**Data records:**
- Opening Delimiter -

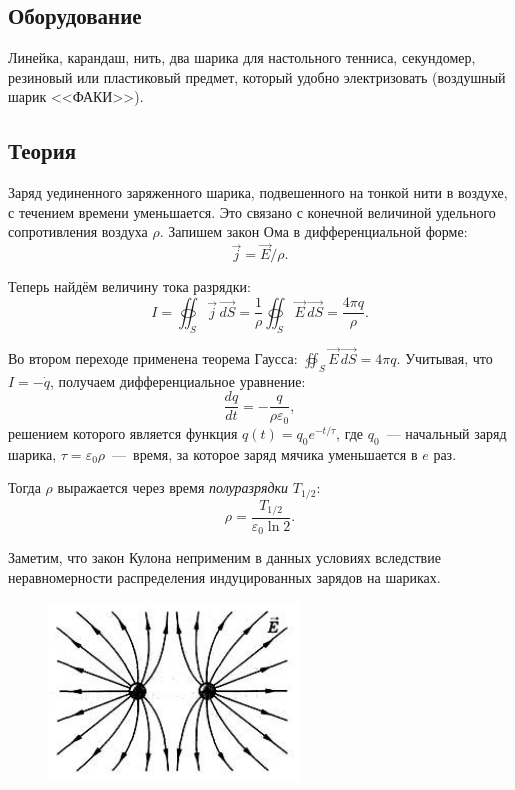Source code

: \documentclass[a4paper, 12pt]{article}
\begin{document}
\subsection*{Оборудование}
Линейка, карандаш, нить, два шарика для настольного тенниса, секундомер, резиновый или пластиковый предмет, который удобно электризовать (воздушный шарик <<ФАКИ>>).


\subsection*{Теория}
Заряд уединенного заряженного шарика, подвешенного на тонкой нити в воздухе, с течением времени уменьшается. Это связано с конечной величиной удельного сопротивления воздуха $\rho$. Запишем закон Ома в дифференциальной форме:
\begin{equation}
\vec{j} = \vec{E}/\rho.
\end{equation}

Теперь найдём величину тока разрядки:
\begin{equation}
I = \oiint_S \vec{j} \,\vec{dS} = \frac{1}{\rho}\oiint_S \vec{E} \,\vec{dS} = \dfrac{4 \pi q}{\rho}.
\end{equation}

Во втором переходе применена теорема Гаусса: $\oiint_S \vec{E} \,\vec{dS} = 4 \pi q$. Учитывая, что $I = -\dot q$, получаем дифференциальное уравнение:
\begin{equation}
\frac{dq}{dt} = - \frac{q}{\rho \varepsilon_0},
\end{equation}
решением которого является функция $q(t) = q_0  e^{-t/\tau}$, где $q_0$~---
начальный заряд шарика, $\tau = \varepsilon_0 \rho$~---~время, за которое заряд мячика уменьшается в $e$ раз. 

Тогда $\rho$ выражается через время \emph{полуразрядки} $T_{1/2}$:
\begin{equation}
\rho = \frac{T_{1/2}}{\varepsilon_0 \ln 2}.
\end{equation}

Заметим, что закон Кулона неприменим в данных условиях вследствие неравномерности распределения индуцированных зарядов на шариках.

\begin{figure}[H]
\begin{center}
\includegraphics[width=0.6\textwidth]{7}
\end{center}
\end{figure}
\end{document}
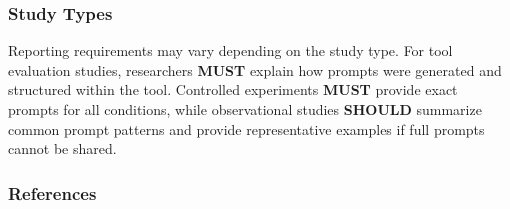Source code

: \documentclass[11pt]{article}
\begin{document}
\subsubsection{Study Types}
Reporting requirements may vary depending on the study type. For tool evaluation studies, researchers \textbf{MUST} explain how prompts were generated and structured within the tool. Controlled experiments \textbf{MUST} provide exact prompts for all conditions, while observational studies \textbf{SHOULD} summarize common prompt patterns and provide representative examples if full prompts cannot be shared.

\subsubsection{References}



\end{document}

- Closing Delimiter -

**What the task requires:** The answer must repeat every record exactly, with all pictures left out.

**Expected output:**
Source code

: \documentclass[a4paper, 12pt]{article}
\begin{document}
\subsection*{Оборудование}
Линейка, карандаш, нить, два шарика для настольного тенниса, секундомер, резиновый или пластиковый предмет, который удобно электризовать (воздушный шарик <<ФАКИ>>).


\subsection*{Теория}
Заряд уединенного заряженного шарика, подвешенного на тонкой нити в воздухе, с течением времени уменьшается. Это связано с конечной величиной удельного сопротивления воздуха $\rho$. Запишем закон Ома в дифференциальной форме:
\begin{equation}
\vec{j} = \vec{E}/\rho.
\end{equation}

Теперь найдём величину тока разрядки:
\begin{equation}
I = \oiint_S \vec{j} \,\vec{dS} = \frac{1}{\rho}\oiint_S \vec{E} \,\vec{dS} = \dfrac{4 \pi q}{\rho}.
\end{equation}

Во втором переходе применена теорема Гаусса: $\oiint_S \vec{E} \,\vec{dS} = 4 \pi q$. Учитывая, что $I = -\dot q$, получаем дифференциальное уравнение:
\begin{equation}
\frac{dq}{dt} = - \frac{q}{\rho \varepsilon_0},
\end{equation}
решением которого является функция $q(t) = q_0  e^{-t/\tau}$, где $q_0$~---
начальный заряд шарика, $\tau = \varepsilon_0 \rho$~---~время, за которое заряд мячика уменьшается в $e$ раз. 

Тогда $\rho$ выражается через время \emph{полуразрядки} $T_{1/2}$:
\begin{equation}
\rho = \frac{T_{1/2}}{\varepsilon_0 \ln 2}.
\end{equation}

Заметим, что закон Кулона неприменим в данных условиях вследствие неравномерности распределения индуцированных зарядов на шариках.

\begin{figure}[H]
\begin{center}
\includegraphics[width=0.6\textwidth]{7}
\end{center}
\end{figure}
\end{document}
Source code

: \documentclass[11pt]{article}
\begin{document}
\subsubsection{Study Types}
Reporting requirements may vary depending on the study type. For tool evaluation studies, researchers \textbf{MUST} explain how prompts were generated and structured within the tool. Controlled experiments \textbf{MUST} provide exact prompts for all conditions, while observational studies \textbf{SHOULD} summarize common prompt patterns and provide representative examples if full prompts cannot be shared.

\subsubsection{References}



\end{document}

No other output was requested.